Накапливаемая внезапность - страница 10




Особый путь

Читаю про «особый путь». В Гугле 500 тысяч ссылок. Все читать не стал. Понял, что особый путь есть у каждого из нас. Мой путь – постоянно тыкаться в закрытые ворота.


Кто родился?

Знакомый начал писать рассказы, и я понял, что родился новый Исаак Бабель. Однажды он подошел ко мне и сказал, что уничтожил все написанное. Я понял, что Бабель в нем умер, но зато родился Николай Васильевич Гоголь.


Все сказано

Не устаю убеждаться, что все мысли уже сформулированы, и теперь можно только соревноваться в изяществе изложения.

Маринина в своих романах несколько раз упоминает, что «лучшая ложь – это недосказанная правда». Но не ссылается на рассказ Гайдара «Чук и Гек».


Замечательные люди

Сколько же я знаю замечательных людей, про которых не напишешь книг. Как написать, что герой позавтракал, уехал на работу, вечер провел с семьей, все его любят, он готов бескорыстно прийти на помощь, он интересен, образован, развивается, он…

Нет завязки и развязки! Вот если бы он тайком ел мухоморы, сверял каждый шаг с таинственными знаками или разрывался в любовном пятиугольнике…


Хочется

Как же хочется, чтобы люди, не понимающие политику и экономику, перестали об этом писать! Ведь не пишут же они о квантовой теории поля. Или уже пишут?


Я так видел

Все написанные правдивые истории не совсем правдивы. Это не фотографии, а картины. Где-то можно веснушки убрать, где-то солнцем брызнуть, в углу зелененького добавить. Бедная реальность. Она бы себя не узнала.

– А что? – сказал художник. – Я так вижу!

– Вот именно! – сказал писатель. – Ведь и так могло быть.


Спрятанные мысли

Мысль, спрятанную в буквах, видит тот, кто думает также. Другие в тех же буквах видят свои мысли.

Похоже на настоящую жизнь

Мне сказали, что настроение моих рассказов зависит от времени года, времени суток и от многого другого. Вот, дескать, в «Однажды» я писал об Америке восторженно, а сейчас с холодным сердцем. И о первой любви тоже. И о подмосковных электричках.
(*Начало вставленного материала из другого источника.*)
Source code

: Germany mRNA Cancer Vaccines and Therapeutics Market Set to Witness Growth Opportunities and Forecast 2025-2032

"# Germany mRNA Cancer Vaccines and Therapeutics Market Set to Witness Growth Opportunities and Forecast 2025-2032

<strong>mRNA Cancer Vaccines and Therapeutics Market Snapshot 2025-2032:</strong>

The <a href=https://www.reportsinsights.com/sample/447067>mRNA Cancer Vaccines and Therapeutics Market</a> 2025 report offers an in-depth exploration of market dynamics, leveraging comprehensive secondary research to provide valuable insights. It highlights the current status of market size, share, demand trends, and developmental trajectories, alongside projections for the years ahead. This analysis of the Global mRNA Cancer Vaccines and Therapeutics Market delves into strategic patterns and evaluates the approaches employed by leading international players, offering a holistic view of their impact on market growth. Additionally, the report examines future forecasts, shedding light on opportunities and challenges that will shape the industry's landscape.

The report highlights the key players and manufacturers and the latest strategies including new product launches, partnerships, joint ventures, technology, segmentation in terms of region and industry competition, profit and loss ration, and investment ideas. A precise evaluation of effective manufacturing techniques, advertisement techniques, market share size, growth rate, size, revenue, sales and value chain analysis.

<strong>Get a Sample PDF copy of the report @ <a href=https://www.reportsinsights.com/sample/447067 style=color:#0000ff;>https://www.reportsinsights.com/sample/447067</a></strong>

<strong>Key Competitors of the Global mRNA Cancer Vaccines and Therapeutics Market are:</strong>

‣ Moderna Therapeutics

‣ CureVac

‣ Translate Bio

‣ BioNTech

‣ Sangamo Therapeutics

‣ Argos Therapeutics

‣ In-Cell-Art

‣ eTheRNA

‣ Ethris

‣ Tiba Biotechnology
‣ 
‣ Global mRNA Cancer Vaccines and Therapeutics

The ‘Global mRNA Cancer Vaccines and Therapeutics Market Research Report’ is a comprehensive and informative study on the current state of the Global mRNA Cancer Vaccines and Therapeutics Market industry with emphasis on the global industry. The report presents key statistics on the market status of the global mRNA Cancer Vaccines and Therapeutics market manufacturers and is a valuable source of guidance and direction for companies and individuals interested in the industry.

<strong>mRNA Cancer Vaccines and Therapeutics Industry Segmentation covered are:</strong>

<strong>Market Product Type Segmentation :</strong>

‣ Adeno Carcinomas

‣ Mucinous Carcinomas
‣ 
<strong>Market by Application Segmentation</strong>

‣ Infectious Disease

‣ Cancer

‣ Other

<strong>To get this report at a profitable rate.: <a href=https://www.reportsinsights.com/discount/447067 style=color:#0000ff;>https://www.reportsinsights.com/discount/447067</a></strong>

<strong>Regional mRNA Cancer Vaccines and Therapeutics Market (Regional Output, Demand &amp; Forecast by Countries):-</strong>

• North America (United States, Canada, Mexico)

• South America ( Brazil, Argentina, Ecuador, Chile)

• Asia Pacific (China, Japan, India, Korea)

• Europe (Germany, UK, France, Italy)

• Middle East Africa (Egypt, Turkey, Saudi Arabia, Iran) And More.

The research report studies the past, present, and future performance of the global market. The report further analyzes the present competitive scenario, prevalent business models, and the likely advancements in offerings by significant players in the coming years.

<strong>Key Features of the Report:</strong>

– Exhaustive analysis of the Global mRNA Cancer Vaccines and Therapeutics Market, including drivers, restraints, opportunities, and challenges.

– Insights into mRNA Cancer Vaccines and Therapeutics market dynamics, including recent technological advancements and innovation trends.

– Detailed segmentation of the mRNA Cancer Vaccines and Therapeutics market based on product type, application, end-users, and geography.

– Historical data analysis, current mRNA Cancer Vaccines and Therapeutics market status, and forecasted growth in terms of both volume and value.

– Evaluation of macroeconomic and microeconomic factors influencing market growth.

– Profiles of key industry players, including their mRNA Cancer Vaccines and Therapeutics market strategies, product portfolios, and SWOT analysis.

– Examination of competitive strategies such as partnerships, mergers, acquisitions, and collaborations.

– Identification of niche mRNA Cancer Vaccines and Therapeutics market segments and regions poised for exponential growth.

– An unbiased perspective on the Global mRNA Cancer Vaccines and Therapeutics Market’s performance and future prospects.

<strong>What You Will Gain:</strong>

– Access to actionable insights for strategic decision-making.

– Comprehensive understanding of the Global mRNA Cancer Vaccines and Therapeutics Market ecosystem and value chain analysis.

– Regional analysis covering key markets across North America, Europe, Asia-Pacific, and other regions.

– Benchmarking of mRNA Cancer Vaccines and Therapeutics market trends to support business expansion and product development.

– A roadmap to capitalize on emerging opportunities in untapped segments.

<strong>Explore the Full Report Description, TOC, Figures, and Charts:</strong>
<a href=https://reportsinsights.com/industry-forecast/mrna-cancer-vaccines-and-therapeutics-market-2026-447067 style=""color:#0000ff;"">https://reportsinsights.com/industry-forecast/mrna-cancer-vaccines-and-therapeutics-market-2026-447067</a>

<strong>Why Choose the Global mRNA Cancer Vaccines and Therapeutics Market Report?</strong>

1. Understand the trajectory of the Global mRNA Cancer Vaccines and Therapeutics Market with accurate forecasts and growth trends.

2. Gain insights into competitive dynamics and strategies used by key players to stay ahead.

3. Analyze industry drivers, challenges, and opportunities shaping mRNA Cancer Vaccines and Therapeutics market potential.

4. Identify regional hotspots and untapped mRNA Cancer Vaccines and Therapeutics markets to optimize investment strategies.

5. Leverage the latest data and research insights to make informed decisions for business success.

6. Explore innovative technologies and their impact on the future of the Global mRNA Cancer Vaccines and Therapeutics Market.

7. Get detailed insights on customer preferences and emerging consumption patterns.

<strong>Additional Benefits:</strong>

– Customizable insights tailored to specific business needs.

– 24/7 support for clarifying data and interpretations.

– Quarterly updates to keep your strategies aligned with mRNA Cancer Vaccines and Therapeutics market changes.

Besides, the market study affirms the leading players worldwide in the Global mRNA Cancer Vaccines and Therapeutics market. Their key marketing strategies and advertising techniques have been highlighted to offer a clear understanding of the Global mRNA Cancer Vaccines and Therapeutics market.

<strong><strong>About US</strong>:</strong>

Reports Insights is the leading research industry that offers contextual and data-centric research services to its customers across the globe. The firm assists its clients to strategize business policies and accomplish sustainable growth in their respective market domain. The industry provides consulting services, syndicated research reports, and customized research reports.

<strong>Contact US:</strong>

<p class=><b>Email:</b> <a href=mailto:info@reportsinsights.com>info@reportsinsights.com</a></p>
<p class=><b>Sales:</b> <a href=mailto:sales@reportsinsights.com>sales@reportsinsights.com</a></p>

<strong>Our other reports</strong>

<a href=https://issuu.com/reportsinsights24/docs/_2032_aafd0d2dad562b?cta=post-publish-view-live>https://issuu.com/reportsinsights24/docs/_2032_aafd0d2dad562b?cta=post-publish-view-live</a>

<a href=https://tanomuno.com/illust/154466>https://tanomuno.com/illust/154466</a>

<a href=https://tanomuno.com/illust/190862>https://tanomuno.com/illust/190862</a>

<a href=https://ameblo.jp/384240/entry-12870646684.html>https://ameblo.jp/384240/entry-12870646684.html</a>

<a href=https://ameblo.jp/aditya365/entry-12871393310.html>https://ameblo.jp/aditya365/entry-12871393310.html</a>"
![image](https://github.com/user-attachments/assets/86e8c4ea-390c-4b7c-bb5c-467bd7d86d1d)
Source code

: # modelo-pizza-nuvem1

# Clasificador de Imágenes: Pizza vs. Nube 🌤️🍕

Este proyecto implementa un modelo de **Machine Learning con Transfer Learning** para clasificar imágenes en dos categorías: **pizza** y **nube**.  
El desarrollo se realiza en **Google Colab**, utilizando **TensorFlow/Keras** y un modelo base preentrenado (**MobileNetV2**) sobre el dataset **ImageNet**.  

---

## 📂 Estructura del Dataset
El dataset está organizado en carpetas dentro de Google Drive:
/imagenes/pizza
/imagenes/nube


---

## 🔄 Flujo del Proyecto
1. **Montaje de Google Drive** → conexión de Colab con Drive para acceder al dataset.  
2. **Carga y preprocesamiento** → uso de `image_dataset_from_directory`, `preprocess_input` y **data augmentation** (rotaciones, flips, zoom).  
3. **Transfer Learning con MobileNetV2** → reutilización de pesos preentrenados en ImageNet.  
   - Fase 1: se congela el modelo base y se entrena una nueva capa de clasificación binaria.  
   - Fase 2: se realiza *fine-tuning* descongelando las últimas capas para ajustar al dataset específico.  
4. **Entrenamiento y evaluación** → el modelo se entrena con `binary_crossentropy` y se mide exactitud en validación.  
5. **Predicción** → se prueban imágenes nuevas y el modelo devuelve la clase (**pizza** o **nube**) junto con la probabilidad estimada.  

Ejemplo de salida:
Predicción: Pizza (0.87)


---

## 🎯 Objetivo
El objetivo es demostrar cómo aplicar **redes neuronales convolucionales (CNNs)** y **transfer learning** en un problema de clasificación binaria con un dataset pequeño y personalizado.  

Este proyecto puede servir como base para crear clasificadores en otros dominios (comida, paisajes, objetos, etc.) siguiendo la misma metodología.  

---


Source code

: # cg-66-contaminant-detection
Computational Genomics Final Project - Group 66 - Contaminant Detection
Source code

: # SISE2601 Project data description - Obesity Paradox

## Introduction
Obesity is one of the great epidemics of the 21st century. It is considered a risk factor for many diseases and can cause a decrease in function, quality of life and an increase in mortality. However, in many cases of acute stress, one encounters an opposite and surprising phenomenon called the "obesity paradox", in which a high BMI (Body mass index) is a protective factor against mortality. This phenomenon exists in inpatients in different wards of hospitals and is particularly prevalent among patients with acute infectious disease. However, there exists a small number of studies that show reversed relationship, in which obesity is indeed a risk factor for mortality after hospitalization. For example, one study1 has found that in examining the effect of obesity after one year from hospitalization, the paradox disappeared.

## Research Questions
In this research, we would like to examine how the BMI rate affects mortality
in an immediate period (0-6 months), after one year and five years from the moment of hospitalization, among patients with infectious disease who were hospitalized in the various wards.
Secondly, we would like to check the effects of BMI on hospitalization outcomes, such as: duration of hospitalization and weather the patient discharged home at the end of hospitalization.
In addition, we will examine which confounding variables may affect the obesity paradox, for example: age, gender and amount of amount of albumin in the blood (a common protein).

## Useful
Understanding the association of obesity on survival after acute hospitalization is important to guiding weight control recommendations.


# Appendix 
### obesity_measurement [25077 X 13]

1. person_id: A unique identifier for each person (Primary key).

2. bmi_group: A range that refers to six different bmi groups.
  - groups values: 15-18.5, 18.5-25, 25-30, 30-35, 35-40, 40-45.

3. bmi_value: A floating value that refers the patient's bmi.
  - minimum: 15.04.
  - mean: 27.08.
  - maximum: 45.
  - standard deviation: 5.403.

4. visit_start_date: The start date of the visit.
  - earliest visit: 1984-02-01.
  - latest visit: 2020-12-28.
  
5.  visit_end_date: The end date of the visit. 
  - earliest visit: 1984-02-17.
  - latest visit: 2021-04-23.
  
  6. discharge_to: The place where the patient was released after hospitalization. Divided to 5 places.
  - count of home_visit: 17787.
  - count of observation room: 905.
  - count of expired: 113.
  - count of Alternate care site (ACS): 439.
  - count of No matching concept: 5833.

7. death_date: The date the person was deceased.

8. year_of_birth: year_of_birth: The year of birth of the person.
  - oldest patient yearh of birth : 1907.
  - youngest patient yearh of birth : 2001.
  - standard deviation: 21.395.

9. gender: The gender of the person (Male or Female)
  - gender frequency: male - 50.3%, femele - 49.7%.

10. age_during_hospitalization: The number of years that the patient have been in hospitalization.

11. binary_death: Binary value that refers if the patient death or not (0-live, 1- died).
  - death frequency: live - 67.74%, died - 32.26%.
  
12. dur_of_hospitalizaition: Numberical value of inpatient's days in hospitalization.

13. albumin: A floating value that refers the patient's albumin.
А как иначе? Кто-то работает как автомат?

Когда я писал «Однажды», то погружался в то время. Это я умею. Картинки сами рисуются, только успевай записывать.

Вот представьте: 90-е годы, впервые в Америке. Прибор с чувствительностью в сто (!) раз выше, чем в Москве. Мгновенный доступ к суперкомпьютеру. Все реактивы привозят на следующий день после заказа. Никаких Главлитов и Первых отделов – пишешь статью, отсылаешь электронной почтой, через месяц она опубликована. Все мыслимые журналы и книги, в том числе российские, под рукой.

Да и бытовые проблемы… Вернее, их отсутствие. Не надо лежать под «копейкой», чтобы сменить масляный насос. Можно утром сесть в машину, повернуть ключ и поехать. И не надо вывинчивать свечи, чтобы прокалить их дома на газовой плите.

Был восторг. Никаких совещаний, профсоюзов, парткомов, комсомольских секретарей, приемных министерств, мотаний по стране в поисках денег на исследования, кооперативных дел, темных договоров с темными личностями. Записная книжка пухла от телефонов «нужных» людей. Вдруг это кончилось. Осталась только наука. Пять статей за год – нет проблем! Только думай и пиши.

Сейчас, конечно, восторги остыли. Да и Россия стала другой. Многое лучше, чем в Америке. Что-то мне активно не нравится, но ведь на всех не угодишь. С российской наукой проблемы остались. Приезжая в родной институт… Ладно, не буду терзать сердце. Ушло золотое время, когда мы сидели сутками в лабораториях и выли от восторга, когда график шел так, как мы предсказывали. Сейчас восторг, когда получаешь грант. О грантах мы даже не слышали. Просто работали, завтрашний день был ясен, как день прошедший.